Perhaps you cleaned a hallway, and the middle of it has a weird, uneven line running the length.
If so, you are the victim of “pile distortion”, also referred to as:
- Pile reversal
Taking the blame
Whose fault is this? Don’t worry… it’s not your fault. It’s considered an occasional characteristic of mainly dense, cut-pile carpet.
However, carpet cleaners can be blamed for this phenomenon, because often this problem isn’t as obvious until after cleaning.
Soils can hide some pile distortion.
If you see what appears to be pile distortion, walk around the room and view it from different angles. If the appearance changes, you know what you have – pile reversal.
Can it be fixed? Rarely. Hot water extraction can help, and a pile lifter can help, but consider this characteristic to be permanent.
Any fix you do is almost always temporary. Educate your client. That’s the best thing to do.
If in doubt if you have pile reversal, you can do two tests. This may help you prove to your client that you are not at fault.
Testing for pile reversal
Lay a piece of paper in an area where you think the pile has been reversed. Under your hand, roll a pen or pencil across the paper. The paper will move in the direction of the pile. The paper follows the path of least resistance.

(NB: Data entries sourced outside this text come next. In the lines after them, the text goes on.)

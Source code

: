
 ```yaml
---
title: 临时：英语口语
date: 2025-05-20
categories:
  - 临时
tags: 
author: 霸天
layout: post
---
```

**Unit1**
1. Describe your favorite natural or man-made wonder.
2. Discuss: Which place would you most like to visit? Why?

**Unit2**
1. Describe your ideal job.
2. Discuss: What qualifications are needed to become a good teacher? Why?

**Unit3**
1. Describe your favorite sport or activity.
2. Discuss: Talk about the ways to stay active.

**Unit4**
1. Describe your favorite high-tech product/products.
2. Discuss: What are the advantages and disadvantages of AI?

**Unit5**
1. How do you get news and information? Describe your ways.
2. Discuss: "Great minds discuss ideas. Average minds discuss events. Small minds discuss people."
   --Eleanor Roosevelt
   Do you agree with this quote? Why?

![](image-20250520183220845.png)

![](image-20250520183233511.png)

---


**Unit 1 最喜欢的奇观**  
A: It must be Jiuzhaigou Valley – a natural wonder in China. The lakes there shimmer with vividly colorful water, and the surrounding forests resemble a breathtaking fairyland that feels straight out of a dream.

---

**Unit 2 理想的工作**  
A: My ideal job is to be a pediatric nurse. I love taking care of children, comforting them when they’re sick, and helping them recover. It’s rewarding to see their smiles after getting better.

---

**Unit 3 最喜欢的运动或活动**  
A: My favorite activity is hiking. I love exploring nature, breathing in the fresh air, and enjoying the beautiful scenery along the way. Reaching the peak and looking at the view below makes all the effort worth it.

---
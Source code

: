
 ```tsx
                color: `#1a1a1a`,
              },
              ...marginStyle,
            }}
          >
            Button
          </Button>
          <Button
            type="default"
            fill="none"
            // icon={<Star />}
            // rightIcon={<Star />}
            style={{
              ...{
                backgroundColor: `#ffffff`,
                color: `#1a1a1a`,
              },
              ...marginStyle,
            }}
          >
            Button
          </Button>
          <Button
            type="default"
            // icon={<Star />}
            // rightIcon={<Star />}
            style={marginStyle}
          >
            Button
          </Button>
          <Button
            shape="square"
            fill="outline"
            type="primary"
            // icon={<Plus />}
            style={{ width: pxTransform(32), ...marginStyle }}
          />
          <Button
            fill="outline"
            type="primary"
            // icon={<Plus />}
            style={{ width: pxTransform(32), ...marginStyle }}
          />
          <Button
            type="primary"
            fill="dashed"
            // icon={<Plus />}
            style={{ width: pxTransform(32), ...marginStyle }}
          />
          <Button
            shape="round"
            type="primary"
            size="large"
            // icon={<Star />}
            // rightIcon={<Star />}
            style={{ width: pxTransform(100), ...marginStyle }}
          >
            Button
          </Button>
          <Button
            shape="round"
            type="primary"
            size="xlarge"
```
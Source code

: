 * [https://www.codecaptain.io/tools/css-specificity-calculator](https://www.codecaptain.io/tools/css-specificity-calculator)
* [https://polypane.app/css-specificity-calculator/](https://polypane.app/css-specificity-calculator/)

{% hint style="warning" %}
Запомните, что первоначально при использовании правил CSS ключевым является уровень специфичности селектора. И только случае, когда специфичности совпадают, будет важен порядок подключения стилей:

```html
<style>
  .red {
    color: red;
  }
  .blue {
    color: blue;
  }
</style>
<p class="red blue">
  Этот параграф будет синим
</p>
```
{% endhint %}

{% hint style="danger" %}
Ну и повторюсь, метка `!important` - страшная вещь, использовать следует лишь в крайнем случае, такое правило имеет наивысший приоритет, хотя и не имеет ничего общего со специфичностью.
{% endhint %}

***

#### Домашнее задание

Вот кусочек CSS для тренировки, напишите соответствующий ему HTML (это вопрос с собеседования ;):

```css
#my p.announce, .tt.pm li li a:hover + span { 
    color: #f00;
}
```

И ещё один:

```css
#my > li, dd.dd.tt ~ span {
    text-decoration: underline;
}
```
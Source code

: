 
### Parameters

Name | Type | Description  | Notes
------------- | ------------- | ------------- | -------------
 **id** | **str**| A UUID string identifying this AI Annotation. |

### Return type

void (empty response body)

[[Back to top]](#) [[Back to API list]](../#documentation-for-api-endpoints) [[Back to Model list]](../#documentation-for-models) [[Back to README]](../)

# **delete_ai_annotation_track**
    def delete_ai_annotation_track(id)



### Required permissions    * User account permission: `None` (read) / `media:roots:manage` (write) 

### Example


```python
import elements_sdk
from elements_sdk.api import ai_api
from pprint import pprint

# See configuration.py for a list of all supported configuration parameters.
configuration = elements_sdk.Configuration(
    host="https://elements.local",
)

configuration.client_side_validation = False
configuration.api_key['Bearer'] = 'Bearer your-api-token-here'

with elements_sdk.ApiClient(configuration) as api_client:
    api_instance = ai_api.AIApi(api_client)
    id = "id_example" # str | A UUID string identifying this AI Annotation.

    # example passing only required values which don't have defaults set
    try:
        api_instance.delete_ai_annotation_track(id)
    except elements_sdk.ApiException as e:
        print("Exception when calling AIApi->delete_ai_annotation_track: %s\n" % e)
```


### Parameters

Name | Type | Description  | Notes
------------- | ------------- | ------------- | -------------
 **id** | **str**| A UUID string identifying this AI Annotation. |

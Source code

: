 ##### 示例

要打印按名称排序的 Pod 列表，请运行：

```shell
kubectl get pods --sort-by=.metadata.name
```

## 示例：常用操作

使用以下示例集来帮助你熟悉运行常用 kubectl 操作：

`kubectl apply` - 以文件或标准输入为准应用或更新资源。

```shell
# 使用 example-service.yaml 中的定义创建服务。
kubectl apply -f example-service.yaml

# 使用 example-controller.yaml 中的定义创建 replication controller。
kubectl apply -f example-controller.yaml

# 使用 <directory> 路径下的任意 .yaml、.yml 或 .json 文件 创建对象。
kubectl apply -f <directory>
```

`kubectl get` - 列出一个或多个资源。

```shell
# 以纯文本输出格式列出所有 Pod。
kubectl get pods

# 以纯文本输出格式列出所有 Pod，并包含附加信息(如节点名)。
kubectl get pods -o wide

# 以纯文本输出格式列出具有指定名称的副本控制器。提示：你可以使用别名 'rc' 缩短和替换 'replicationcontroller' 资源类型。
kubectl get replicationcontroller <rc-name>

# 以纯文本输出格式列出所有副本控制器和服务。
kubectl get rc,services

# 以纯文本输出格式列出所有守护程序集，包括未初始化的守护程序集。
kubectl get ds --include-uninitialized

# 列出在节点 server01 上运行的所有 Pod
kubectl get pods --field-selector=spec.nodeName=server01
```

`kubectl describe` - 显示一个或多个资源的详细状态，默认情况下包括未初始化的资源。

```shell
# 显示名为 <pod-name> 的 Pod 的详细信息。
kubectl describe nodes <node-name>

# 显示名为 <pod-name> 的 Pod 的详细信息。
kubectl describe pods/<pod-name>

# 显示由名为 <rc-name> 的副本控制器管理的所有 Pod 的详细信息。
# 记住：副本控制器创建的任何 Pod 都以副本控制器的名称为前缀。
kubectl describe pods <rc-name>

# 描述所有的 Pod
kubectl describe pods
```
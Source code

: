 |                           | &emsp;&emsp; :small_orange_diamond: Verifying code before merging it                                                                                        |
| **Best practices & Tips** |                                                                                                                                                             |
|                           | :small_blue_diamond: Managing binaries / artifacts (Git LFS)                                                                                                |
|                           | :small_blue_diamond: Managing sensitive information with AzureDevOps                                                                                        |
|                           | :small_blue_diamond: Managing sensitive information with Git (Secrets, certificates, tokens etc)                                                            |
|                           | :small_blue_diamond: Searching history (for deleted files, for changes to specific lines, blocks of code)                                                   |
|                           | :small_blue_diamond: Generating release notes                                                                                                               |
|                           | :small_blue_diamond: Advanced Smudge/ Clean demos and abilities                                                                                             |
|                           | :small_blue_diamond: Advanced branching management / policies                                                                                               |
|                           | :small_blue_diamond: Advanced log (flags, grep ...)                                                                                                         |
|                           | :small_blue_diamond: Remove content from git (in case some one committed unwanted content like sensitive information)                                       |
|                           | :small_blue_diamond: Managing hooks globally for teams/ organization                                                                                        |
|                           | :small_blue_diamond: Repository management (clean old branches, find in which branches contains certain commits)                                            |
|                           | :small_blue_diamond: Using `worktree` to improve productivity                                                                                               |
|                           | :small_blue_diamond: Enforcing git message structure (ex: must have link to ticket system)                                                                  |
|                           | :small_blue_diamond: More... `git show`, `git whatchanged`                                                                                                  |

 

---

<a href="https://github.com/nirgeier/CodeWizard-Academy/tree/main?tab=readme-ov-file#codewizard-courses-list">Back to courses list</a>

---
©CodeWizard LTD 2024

Then, put the paper where the appearance in the carpet is different. If the paper moves in a different direction from the first test, you have proof the pile does not all lay in the same direction.
The second test is easy. Get on your hands and knees in an area where the pile appears to have changed.
Put a mirror out in front of you, reflecting back towards you. What you are trying to do is see the carpet from two angles at the same time.
This way, you can see how viewing the carpet from one direction is different from another direction.